A black man and his wife were going to a Halloween party in
a couple of days. So the husband tells his wife to go to the
store and get costumes for them to wear.
When he comes home that night he goes into the bedroom and
there laid out on the bed is a Superman costume.
The husband yells at his wife, "What are you doing? Have you
ever heard of a black Superman? Take this back and get me
something else I can wear."
The next day the wife, not too happy, returns the costume
and gets a replacement.
The Husband comes home from work goes to the bedroom, and
there, laid out on the bed, is a Batman costume. He again
yells at his wife, "What are you doing? Have you ever heard
of a black Batman? Take this back and get me something I
can wear to the costume party!"
The next morning his irate wife goes shopping.
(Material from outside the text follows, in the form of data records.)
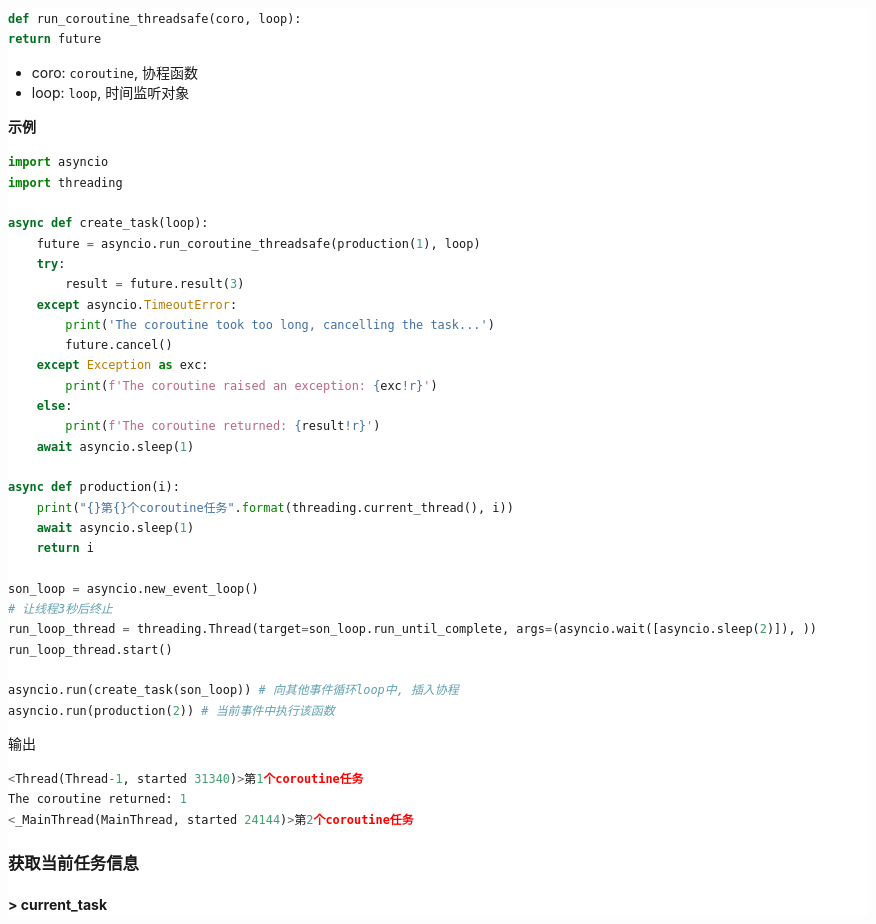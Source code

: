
 ```python
def run_coroutine_threadsafe(coro, loop):
return future
```

* coro: `coroutine`, 协程函数
* loop: `loop`, 时间监听对象

**示例**

```python
import asyncio
import threading

async def create_task(loop):
    future = asyncio.run_coroutine_threadsafe(production(1), loop)
    try:
        result = future.result(3)
    except asyncio.TimeoutError:
        print('The coroutine took too long, cancelling the task...')
        future.cancel()
    except Exception as exc:
        print(f'The coroutine raised an exception: {exc!r}')
    else:
        print(f'The coroutine returned: {result!r}')
    await asyncio.sleep(1)

async def production(i):
    print("{}第{}个coroutine任务".format(threading.current_thread(), i))
    await asyncio.sleep(1)
    return i

son_loop = asyncio.new_event_loop()
# 让线程3秒后终止
run_loop_thread = threading.Thread(target=son_loop.run_until_complete, args=(asyncio.wait([asyncio.sleep(2)]), ))
run_loop_thread.start()

asyncio.run(create_task(son_loop)) # 向其他事件循环loop中, 插入协程
asyncio.run(production(2)) # 当前事件中执行该函数
```

输出

```python
<Thread(Thread-1, started 31340)>第1个coroutine任务
The coroutine returned: 1
<_MainThread(MainThread, started 24144)>第2个coroutine任务
```



### 获取当前任务信息

#### > current_task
When the husband comes home again from work, there laid
out on the bed are three items: one is a set of three white
buttons, the second is a thick white belt, and the third
item is 2 x 4.
The husband yells at the wife, "What the hell are these for?"
The wife yells back, "take your clothes off. You can put the
three white buttons on the front of you and go as a domino.
If you don't like that one, you can put the white belt on
and go as an Oreo. And if you don't like THAT one, you can
stick the 2 x 4 up your ass and go as a fudgesicle!"